Copy out the data below from the line containing "You are a snake" to the line containing "2）Open the folder", both lines included, with all images left out.

EXERCISE MATERIALS:
# # #

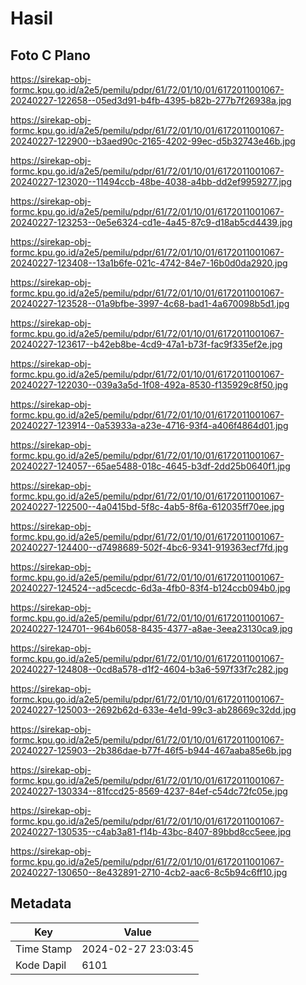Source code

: # Hasil

## Foto C Plano

https://sirekap-obj-formc.kpu.go.id/a2e5/pemilu/pdpr/61/72/01/10/01/6172011001067-20240227-122658--05ed3d91-b4fb-4395-b82b-277b7f26938a.jpg

https://sirekap-obj-formc.kpu.go.id/a2e5/pemilu/pdpr/61/72/01/10/01/6172011001067-20240227-122900--b3aed90c-2165-4202-99ec-d5b32743e46b.jpg

https://sirekap-obj-formc.kpu.go.id/a2e5/pemilu/pdpr/61/72/01/10/01/6172011001067-20240227-123020--11494ccb-48be-4038-a4bb-dd2ef9959277.jpg

https://sirekap-obj-formc.kpu.go.id/a2e5/pemilu/pdpr/61/72/01/10/01/6172011001067-20240227-123253--0e5e6324-cd1e-4a45-87c9-d18ab5cd4439.jpg

https://sirekap-obj-formc.kpu.go.id/a2e5/pemilu/pdpr/61/72/01/10/01/6172011001067-20240227-123408--13a1b6fe-021c-4742-84e7-16b0d0da2920.jpg

https://sirekap-obj-formc.kpu.go.id/a2e5/pemilu/pdpr/61/72/01/10/01/6172011001067-20240227-123528--01a9bfbe-3997-4c68-bad1-4a670098b5d1.jpg

https://sirekap-obj-formc.kpu.go.id/a2e5/pemilu/pdpr/61/72/01/10/01/6172011001067-20240227-123617--b42eb8be-4cd9-47a1-b73f-fac9f335ef2e.jpg

https://sirekap-obj-formc.kpu.go.id/a2e5/pemilu/pdpr/61/72/01/10/01/6172011001067-20240227-122030--039a3a5d-1f08-492a-8530-f135929c8f50.jpg

https://sirekap-obj-formc.kpu.go.id/a2e5/pemilu/pdpr/61/72/01/10/01/6172011001067-20240227-123914--0a53933a-a23e-4716-93f4-a406f4864d01.jpg

https://sirekap-obj-formc.kpu.go.id/a2e5/pemilu/pdpr/61/72/01/10/01/6172011001067-20240227-124057--65ae5488-018c-4645-b3df-2dd25b0640f1.jpg

https://sirekap-obj-formc.kpu.go.id/a2e5/pemilu/pdpr/61/72/01/10/01/6172011001067-20240227-122500--4a0415bd-5f8c-4ab5-8f6a-612035ff70ee.jpg

https://sirekap-obj-formc.kpu.go.id/a2e5/pemilu/pdpr/61/72/01/10/01/6172011001067-20240227-124400--d7498689-502f-4bc6-9341-919363ecf7fd.jpg

https://sirekap-obj-formc.kpu.go.id/a2e5/pemilu/pdpr/61/72/01/10/01/6172011001067-20240227-124524--ad5cecdc-6d3a-4fb0-83f4-b124ccb094b0.jpg

https://sirekap-obj-formc.kpu.go.id/a2e5/pemilu/pdpr/61/72/01/10/01/6172011001067-20240227-124701--964b6058-8435-4377-a8ae-3eea23130ca9.jpg

https://sirekap-obj-formc.kpu.go.id/a2e5/pemilu/pdpr/61/72/01/10/01/6172011001067-20240227-124808--0cd8a578-d1f2-4604-b3a6-597f33f7c282.jpg

https://sirekap-obj-formc.kpu.go.id/a2e5/pemilu/pdpr/61/72/01/10/01/6172011001067-20240227-125003--2692b62d-633e-4e1d-99c3-ab28669c32dd.jpg

https://sirekap-obj-formc.kpu.go.id/a2e5/pemilu/pdpr/61/72/01/10/01/6172011001067-20240227-125903--2b386dae-b77f-46f5-b944-467aaba85e6b.jpg

https://sirekap-obj-formc.kpu.go.id/a2e5/pemilu/pdpr/61/72/01/10/01/6172011001067-20240227-130334--81fccd25-8569-4237-84ef-c54dc72fc05e.jpg

https://sirekap-obj-formc.kpu.go.id/a2e5/pemilu/pdpr/61/72/01/10/01/6172011001067-20240227-130535--c4ab3a81-f14b-43bc-8407-89bbd8cc5eee.jpg

https://sirekap-obj-formc.kpu.go.id/a2e5/pemilu/pdpr/61/72/01/10/01/6172011001067-20240227-130650--8e432891-2710-4cb2-aac6-8c5b94c6ff10.jpg


## Metadata

| Key        | Value               |
| ---------- | ------------------- |
| Time Stamp | 2024-02-27 23:03:45 |
| Kode Dapil | 6101                |



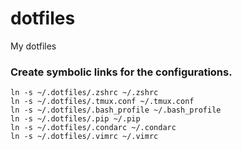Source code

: # dotfiles
My dotfiles

### Create symbolic links for the configurations.

    ln -s ~/.dotfiles/.zshrc ~/.zshrc
    ln -s ~/.dotfiles/.tmux.conf ~/.tmux.conf
    ln -s ~/.dotfiles/.bash_profile ~/.bash_profile
    ln -s ~/.dotfiles/.pip ~/.pip
    ln -s ~/.dotfiles/.condarc ~/.condarc
    ln -s ~/.dotfiles/.vimrc ~/.vimrc

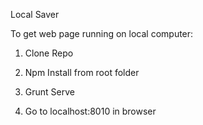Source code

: Local Saver

To get web page running on local computer:

1. Clone Repo

2. Npm Install from root folder

3. Grunt Serve

4. Go to localhost:8010 in browser

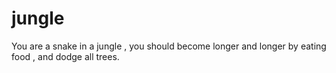 # jungle
  You are a snake in a jungle , you should become longer and longer by eating food , and dodge all trees.
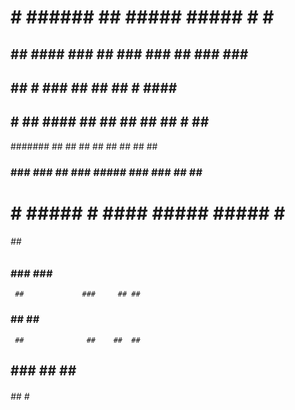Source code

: #     #   ######  ##         #####   #####    #   #    ######
##   ##  ####     ###       ## ###  ###  ##  ### ###  ####
##   ##   #       ###      ##       ##   ##   # ####   #
## # ##   ####     ##      ##       ##   ##  ## # ##   ####
#######   ##       ##      ##       ##   ##  ##   ##   ##
### ###   ###      ## ###  #####    ### ###  ##   ##   ###
 #   #     #####   # ####   #####    #####         #    #####
 
 
 ######               ##        #
### ###             ###      ####
     ##             ###     ## ##
   ###               ##    ##  ##
     ##              ##    ##  ##
##  ###     ##       ##    #######
######      ##        #        ##
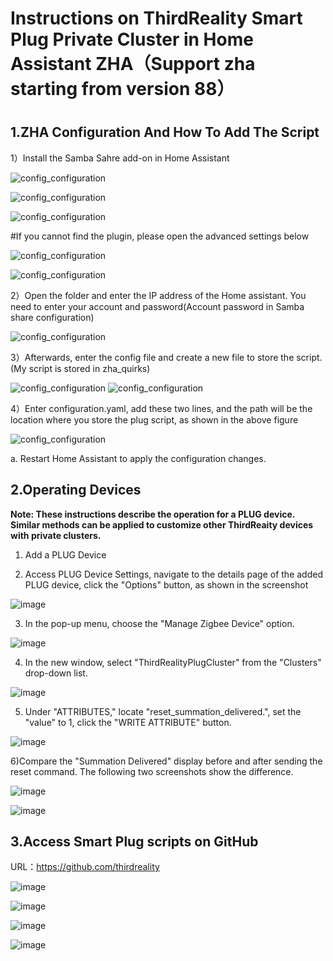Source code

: # Instructions on ThirdReality Smart Plug Private Cluster in Home Assistant ZHA（Support zha starting from version 88）

#
## 1.ZHA Configuration And How To Add The Script 

1）Install the Samba Sahre add-on in Home Assistant

![config_configuration](assets/motion/14.png)


![config_configuration](assets/motion/15.png)


![config_configuration](assets/motion/17.png)

#If you cannot find the plugin, please open the advanced settings below

![config_configuration](assets/motion/18.png)


![config_configuration](assets/motion/16.png)


2）Open the folder and enter the IP address of the Home assistant. You need to enter your account and password(Account password in Samba share configuration)

![config_configuration](assets/motion/19.png)

3）Afterwards, enter the config file and create a new file to store the script. (My script is stored in zha_quirks)

![config_configuration](assets/motion/20.png)
![config_configuration](assets/motion/23.png)

4）Enter configuration.yaml, add these two lines, and the path will be the location where you store the plug script, as shown in the above figure

![config_configuration](assets/motion/22.png)


a. Restart Home Assistant to apply the configuration changes.

## 2.Operating Devices

**Note: These instructions describe the operation for a PLUG device. Similar methods can be applied to customize other ThirdReaity devices with private clusters.**

1) Add a PLUG Device

2) Access PLUG Device Settings, navigate to the details page of the added PLUG device, click the "Options" button, as shown in the screenshot

![image](assets/plug/2.png)

3) In the pop-up menu, choose the "Manage Zigbee Device" option.

![image](assets/plug/3.png)

4) In the new window, select "ThirdRealityPlugCluster" from the "Clusters" drop-down list.

![image](assets/plug/4.png)

5) Under "ATTRIBUTES," locate "reset_summation_delivered.", set the "value" to 1, click the "WRITE ATTRIBUTE" button.

![image](assets/plug/5.png)

6)Compare the "Summation Delivered" display before and after sending the reset command. The following two screenshots show the difference.

![image](assets/plug/6.png)

![image](assets/plug/7.png)

## 3.Access Smart Plug scripts on GitHub

URL：https://github.com/thirdreality

![image](assets/plug/8.png)

![image](assets/plug/9.png)

![image](assets/plug/10.png)

![image](assets/plug/11.png)
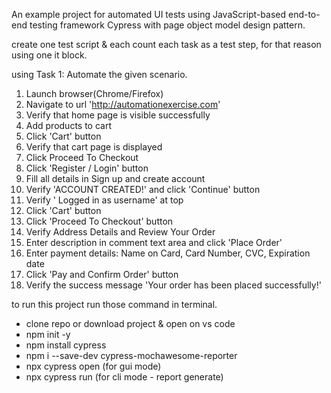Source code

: An example project for automated UI tests using JavaScript-based end-to-end testing framework Cypress with page object model design pattern.

create one test script & each count each task as a test step, for that reason using one it block. 

using Task 1: Automate the given scenario. 
1. Launch browser(Chrome/Firefox)
2. Navigate to url 'http://automationexercise.com'
3. Verify that home page is visible successfully
4. Add products to cart
5. Click 'Cart' button
6. Verify that cart page is displayed
7. Click Proceed To Checkout
8. Click 'Register / Login' button
9. Fill all details in Sign up and create account
10. Verify 'ACCOUNT CREATED!' and click 'Continue' button
11. Verify ' Logged in as username' at top
12. Click 'Cart' button
13. Click 'Proceed To Checkout' button
14. Verify Address Details and Review Your Order
15. Enter description in comment text area and click 'Place Order'
16. Enter payment details: Name on Card, Card Number, CVC, Expiration date
17. Click 'Pay and Confirm Order' button
18. Verify the success message 'Your order has been placed successfully!'


to run this project run those command in terminal. 
- clone repo or download project & open on vs code 
- npm init -y
- npm install cypress
- npm i --save-dev cypress-mochawesome-reporter
- npx cypress open (for gui mode)
- npx cypress run (for cli mode - report generate)
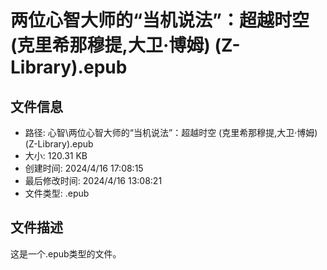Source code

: ﻿# 两位心智大师的“当机说法”：超越时空 (克里希那穆提,大卫·博姆) (Z-Library).epub

## 文件信息
- 路径: 心智\两位心智大师的“当机说法”：超越时空 (克里希那穆提,大卫·博姆) (Z-Library).epub
- 大小: 120.31 KB
- 创建时间: 2024/4/16 17:08:15
- 最后修改时间: 2024/4/16 13:08:21
- 文件类型: .epub

## 文件描述
这是一个.epub类型的文件。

# # #

RESULT:
  You are a snake in a jungle , you should become longer and longer by eating food , and dodge all trees.
Source code

: #     #   ######  ##         #####   #####    #   #    ######
##   ##  ####     ###       ## ###  ###  ##  ### ###  ####
##   ##   #       ###      ##       ##   ##   # ####   #
## # ##   ####     ##      ##       ##   ##  ## # ##   ####
#######   ##       ##      ##       ##   ##  ##   ##   ##
### ###   ###      ## ###  #####    ### ###  ##   ##   ###
 #   #     #####   # ####   #####    #####         #    #####
 
 
 ######               ##        #
### ###             ###      ####
     ##             ###     ## ##
   ###               ##    ##  ##
     ##              ##    ##  ##
##  ###     ##       ##    #######
######      ##        #        ##
Source code

: # Instructions on ThirdReality Smart Plug Private Cluster in Home Assistant ZHA（Support zha starting from version 88）

#
## 1.ZHA Configuration And How To Add The Script 

1）Install the Samba Sahre add-on in Home Assistant

![config_configuration](assets/motion/14.png)


![config_configuration](assets/motion/15.png)


![config_configuration](assets/motion/17.png)

#If you cannot find the plugin, please open the advanced settings below

![config_configuration](assets/motion/18.png)


![config_configuration](assets/motion/16.png)


2）Open the folder and enter the IP address of the Home assistant. You need to enter your account and password(Account password in Samba share configuration)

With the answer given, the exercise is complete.